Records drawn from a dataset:
*** Begin section ***

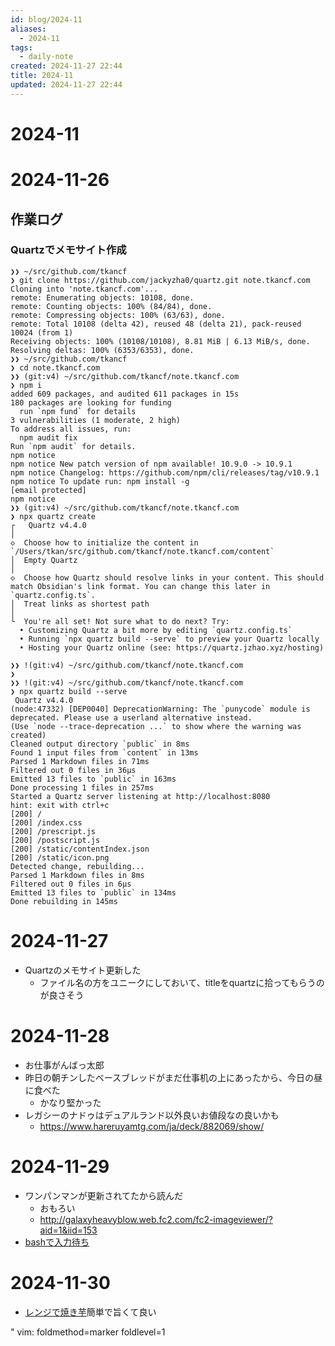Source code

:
```yaml
---
id: blog/2024-11
aliases:
  - 2024-11
tags:
  - daily-note
created: 2024-11-27 22:44
title: 2024-11
updated: 2024-11-27 22:44
---
```


# 2024-11
# 2024-11-26
<!--{{{-->
## 作業ログ
### Quartzでメモサイト作成
<!--{{{-->
```
❯❯ ~/src/github.com/tkancf
❯ git clone https://github.com/jackyzha0/quartz.git note.tkancf.com
Cloning into 'note.tkancf.com'...
remote: Enumerating objects: 10108, done.
remote: Counting objects: 100% (84/84), done.
remote: Compressing objects: 100% (63/63), done.
remote: Total 10108 (delta 42), reused 48 (delta 21), pack-reused 10024 (from 1)
Receiving objects: 100% (10108/10108), 8.81 MiB | 6.13 MiB/s, done.
Resolving deltas: 100% (6353/6353), done.
❯❯ ~/src/github.com/tkancf
❯ cd note.tkancf.com
❯❯ (git:v4) ~/src/github.com/tkancf/note.tkancf.com
❯ npm i
added 609 packages, and audited 611 packages in 15s
180 packages are looking for funding
  run `npm fund` for details
3 vulnerabilities (1 moderate, 2 high)
To address all issues, run:
  npm audit fix
Run `npm audit` for details.
npm notice
npm notice New patch version of npm available! 10.9.0 -> 10.9.1
npm notice Changelog: https://github.com/npm/cli/releases/tag/v10.9.1
npm notice To update run: npm install -g 
[email protected]
npm notice
❯❯ (git:v4) ~/src/github.com/tkancf/note.tkancf.com
❯ npx quartz create
┌   Quartz v4.4.0
│
◇  Choose how to initialize the content in `/Users/tkan/src/github.com/tkancf/note.tkancf.com/content`
│  Empty Quartz
│
◇  Choose how Quartz should resolve links in your content. This should match Obsidian's link format. You can change this later in `quartz.config.ts`.
│  Treat links as shortest path
│
└  You're all set! Not sure what to do next? Try:
  • Customizing Quartz a bit more by editing `quartz.config.ts`
  • Running `npx quartz build --serve` to preview your Quartz locally
  • Hosting your Quartz online (see: https://quartz.jzhao.xyz/hosting)

❯❯ !(git:v4) ~/src/github.com/tkancf/note.tkancf.com
❯
❯❯ !(git:v4) ~/src/github.com/tkancf/note.tkancf.com
❯ npx quartz build --serve
 Quartz v4.4.0
(node:47332) [DEP0040] DeprecationWarning: The `punycode` module is deprecated. Please use a userland alternative instead.
(Use `node --trace-deprecation ...` to show where the warning was created)
Cleaned output directory `public` in 8ms
Found 1 input files from `content` in 13ms
Parsed 1 Markdown files in 71ms
Filtered out 0 files in 36μs
Emitted 13 files to `public` in 163ms
Done processing 1 files in 257ms
Started a Quartz server listening at http://localhost:8080
hint: exit with ctrl+c
[200] /
[200] /index.css
[200] /prescript.js
[200] /postscript.js
[200] /static/contentIndex.json
[200] /static/icon.png
Detected change, rebuilding...
Parsed 1 Markdown files in 8ms
Filtered out 0 files in 6μs
Emitted 13 files to `public` in 134ms
Done rebuilding in 145ms
```
<!--}}}-->
<!--}}}-->
# 2024-11-27
<!--{{{-->
- Quartzのメモサイト更新した
    - ファイル名の方をユニークにしておいて、titleをquartzに拾ってもらうのが良さそう
<!--}}}-->
# 2024-11-28
<!--{{{-->
- お仕事がんばっ太郎
- 昨日の朝チンしたベースブレッドがまだ仕事机の上にあったから、今日の昼に食べた
    - かなり堅かった
- レガシーのナドゥはデュアルランド以外良いお値段なの良いかも
    - https://www.hareruyamtg.com/ja/deck/882069/show/
<!--}}}-->
# 2024-11-29
<!--{{{-->
- ワンパンマンが更新されてたから読んだ
    - おもろい
    - http://galaxyheavyblow.web.fc2.com/fc2-imageviewer/?aid=1&iid=153
- [bashで入力待ち](20241130005328.md)
<!--}}}-->
# 2024-11-30

- [レンジで焼き芋](20241130232532.md)簡単で旨くて良い

" vim: foldmethod=marker foldlevel=1
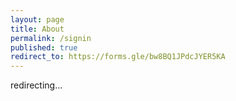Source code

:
 ```yaml
---
layout: page
title: About
permalink: /signin
published: true
redirect_to: https://forms.gle/bw8BQ1JPdcJYER5KA
---
```


redirecting...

*** End section ***

### [What is expected]
Your answer must be a single number: the count of lines in the records above that contain "Parsed".

### [Result below]
2